The Organization
The National League of American Pen Women, a 501 (c)(3), not-for-profit, promotes development of the creative talents of professional women in the arts. It consists of more than 200 local branches throughout the United States and in Panama. In addition to local branches, the League also includes State Associations.
Membership in The League is comprised of Active, Associate, International Affiliate and Honorary members engaged in creative work in one or more of the three comprehensive membership classifications: Letters, Art and Music.
The League offers its members association with other creative professional women through workshops, discussion groups and lectures related to the creative process. In addition there are writing and poetry contests, art exhibitions (both juried and judged), and music composition competitions conducted at local branch, state and national levels of the organization.
National History

The National League of American Pen Women was founded in 1897. Realizing a need for an organization that would include women of the press, Marian Longfellow O'Donohue, niece of Henry Wadsworth Longfellow, decided to create such an organization. Along with Margaret Sullivan Burke and Anna Sanborne Hamilton, she made plans for "bringing together women journalists, authors and illustrators for mutual benefits and the strength that comes of union."

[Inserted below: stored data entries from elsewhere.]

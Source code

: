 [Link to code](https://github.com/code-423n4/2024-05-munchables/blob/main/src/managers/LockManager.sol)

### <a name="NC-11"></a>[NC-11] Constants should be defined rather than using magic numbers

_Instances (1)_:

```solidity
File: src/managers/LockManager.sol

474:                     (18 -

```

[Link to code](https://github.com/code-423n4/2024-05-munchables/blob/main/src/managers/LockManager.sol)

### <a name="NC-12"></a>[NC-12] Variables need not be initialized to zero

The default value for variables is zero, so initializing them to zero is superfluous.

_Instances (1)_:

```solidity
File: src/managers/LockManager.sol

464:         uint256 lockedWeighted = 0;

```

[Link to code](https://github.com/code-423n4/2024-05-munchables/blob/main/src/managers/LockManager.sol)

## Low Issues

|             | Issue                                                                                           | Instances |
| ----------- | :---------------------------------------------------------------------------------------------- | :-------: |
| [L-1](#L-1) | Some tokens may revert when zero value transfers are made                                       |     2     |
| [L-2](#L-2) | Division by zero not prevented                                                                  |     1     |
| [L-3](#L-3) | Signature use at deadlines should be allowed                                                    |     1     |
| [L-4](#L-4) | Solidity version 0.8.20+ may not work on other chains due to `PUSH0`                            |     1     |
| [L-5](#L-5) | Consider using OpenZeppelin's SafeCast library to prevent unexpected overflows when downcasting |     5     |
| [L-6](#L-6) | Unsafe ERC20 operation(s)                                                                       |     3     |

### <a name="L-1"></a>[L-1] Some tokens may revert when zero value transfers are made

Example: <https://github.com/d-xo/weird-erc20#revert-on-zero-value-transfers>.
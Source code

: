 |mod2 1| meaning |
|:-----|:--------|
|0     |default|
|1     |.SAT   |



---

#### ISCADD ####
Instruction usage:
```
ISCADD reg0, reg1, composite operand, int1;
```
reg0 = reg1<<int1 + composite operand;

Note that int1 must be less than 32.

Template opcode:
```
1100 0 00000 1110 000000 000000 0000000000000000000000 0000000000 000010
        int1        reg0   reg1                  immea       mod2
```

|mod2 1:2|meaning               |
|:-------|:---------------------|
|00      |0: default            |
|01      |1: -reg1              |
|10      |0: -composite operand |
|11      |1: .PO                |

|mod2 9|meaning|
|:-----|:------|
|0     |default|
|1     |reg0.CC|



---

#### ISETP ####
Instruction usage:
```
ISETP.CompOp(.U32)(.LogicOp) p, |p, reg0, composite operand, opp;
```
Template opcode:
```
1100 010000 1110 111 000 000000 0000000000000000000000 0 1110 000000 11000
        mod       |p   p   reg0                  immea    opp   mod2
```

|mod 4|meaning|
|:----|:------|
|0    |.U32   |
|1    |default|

On June 26, 1897, the three women brought together 17 writers, novelists, newspaperwomen, a teacher, a poet and an artist for the first meeting. Alice R. Morgan, an illustrator for New York publishers, designed the League insignia, the owl, symbolic of wisdom, placed in a triangle formed by a red pen, a blue pencil and a white brush, colors of the American flag.
The first National Convention was held in Washington, DC. in April 1921, and the 300 women in attendance were received by President and Mrs. Warren G Harding. Mrs. Harding was a distinguished member of The League, as was Mrs. Eleanor Roosevelt.
The official League headquarters is the Pen Arts Building, built in 1895 and part of the Dupont Historical District in Washington, DC. This 20-room mansion was purchased by The League in 1951 and was entered on the National Register of Historical Sites in 1978.